● Directions:
Below are several entries. Transcribe exactly those lines that fall from the one with "Oft existiert (wie" through the one with "illustriert diese Verhältnisse.", end lines included.

● Records to process:
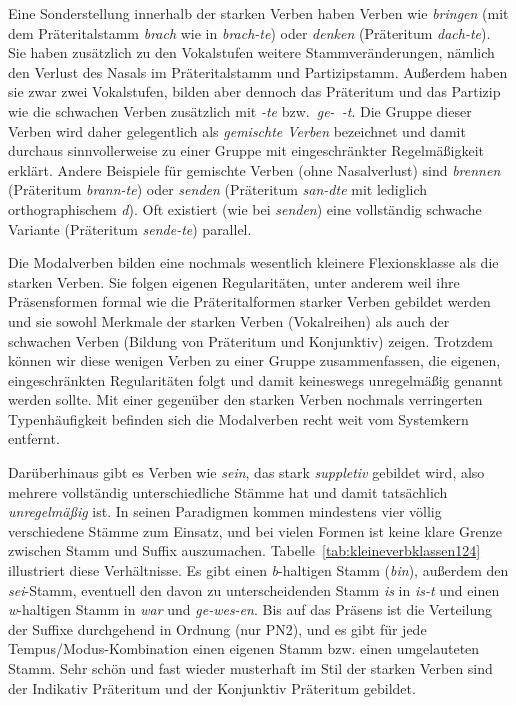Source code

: Eine Sonderstellung innerhalb der starken Verben haben Verben wie \textit{bringen} (mit dem Präteritalstamm \textit{brach} wie in \textit{brach-te}) oder \textit{denken} (Präteritum \textit{dach-te}).
Sie haben zusätzlich zu den Vokalstufen weitere Stammveränderungen, nämlich den Verlust des Nasals im Präteritalstamm und Partizipstamm.
Außerdem haben sie zwar zwei Vokalstufen, bilden aber dennoch das Präteritum und das Partizip wie die schwachen Verben zusätzlich mit \textit{-te} bzw.\ \textit{ge-~-t}.
Die Gruppe dieser Verben wird daher gelegentlich als \textit{gemischte Verben} bezeichnet und damit durchaus sinnvollerweise zu einer Gruppe mit eingeschränkter Regelmäßigkeit erklärt.
Andere Beispiele für gemischte Verben (ohne Nasalverlust) sind \textit{brennen} (Präteritum \textit{brann-te}) oder \textit{senden} (Präteritum \textit{san-dte} mit lediglich orthographischem \textit{d}).
Oft existiert (wie bei \textit{senden}) eine vollständig schwache Variante (Präteritum \textit{sende-te}) parallel.

Die Modalverben bilden eine nochmals wesentlich kleinere Flexionsklasse als die starken Verben.
Sie folgen eigenen Regularitäten, unter anderem weil ihre Präsensformen formal wie die Präteritalformen starker Verben gebildet werden und sie sowohl Merkmale der starken Verben (Vokalreihen) als auch der schwachen Verben (Bildung von Präteritum und Konjunktiv) zeigen.
Trotzdem können wir diese wenigen Verben zu einer Gruppe zusammenfassen, die eigenen, eingeschränkten Regularitäten folgt und damit keineswegs unregelmäßig genannt werden sollte.
Mit einer gegenüber den starken Verben nochmals verringerten Typenhäufigkeit befinden sich die Modalverben recht weit vom Systemkern entfernt.

Darüberhinaus gibt es Verben wie \textit{sein}, das stark \textit{suppletiv} gebildet wird, also mehrere vollständig unterschiedliche Stämme hat und damit tatsächlich \textit{unregelmäßig} ist.\label{abs:kleineverbklassen123}
In seinen Paradigmen kommen mindestens vier völlig verschiedene Stämme zum Einsatz, und bei vielen Formen ist keine klare Grenze zwischen Stamm und Suffix auszumachen.
Tabelle~\ref{tab:kleineverbklassen124} illustriert diese Verhältnisse.
Es gibt einen \textit{b}-haltigen Stamm (\textit{bin}), außerdem den \textit{sei}-Stamm, eventuell den davon zu unterscheidenden Stamm \textit{is} in \textit{is-t} und einen \textit{w}-haltigen Stamm in \textit{war} und \textit{ge-wes-en}.
Bis auf das Präsens ist die Verteilung der Suffixe durchgehend in Ordnung (nur PN2), und es gibt für jede Tempus\slash Modus-Kombination einen eigenen Stamm bzw. einen umgelauteten Stamm.
Sehr schön und fast wieder musterhaft im Stil der starken Verben sind der Indikativ Präteritum und der Konjunktiv Präteritum gebildet.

● Task answer:
Oft existiert (wie bei \textit{senden}) eine vollständig schwache Variante (Präteritum \textit{sende-te}) parallel.

Die Modalverben bilden eine nochmals wesentlich kleinere Flexionsklasse als die starken Verben.
Sie folgen eigenen Regularitäten, unter anderem weil ihre Präsensformen formal wie die Präteritalformen starker Verben gebildet werden und sie sowohl Merkmale der starken Verben (Vokalreihen) als auch der schwachen Verben (Bildung von Präteritum und Konjunktiv) zeigen.
Trotzdem können wir diese wenigen Verben zu einer Gruppe zusammenfassen, die eigenen, eingeschränkten Regularitäten folgt und damit keineswegs unregelmäßig genannt werden sollte.
Mit einer gegenüber den starken Verben nochmals verringerten Typenhäufigkeit befinden sich die Modalverben recht weit vom Systemkern entfernt.

Darüberhinaus gibt es Verben wie \textit{sein}, das stark \textit{suppletiv} gebildet wird, also mehrere vollständig unterschiedliche Stämme hat und damit tatsächlich \textit{unregelmäßig} ist.\label{abs:kleineverbklassen123}
In seinen Paradigmen kommen mindestens vier völlig verschiedene Stämme zum Einsatz, und bei vielen Formen ist keine klare Grenze zwischen Stamm und Suffix auszumachen.
Tabelle~\ref{tab:kleineverbklassen124} illustriert diese Verhältnisse.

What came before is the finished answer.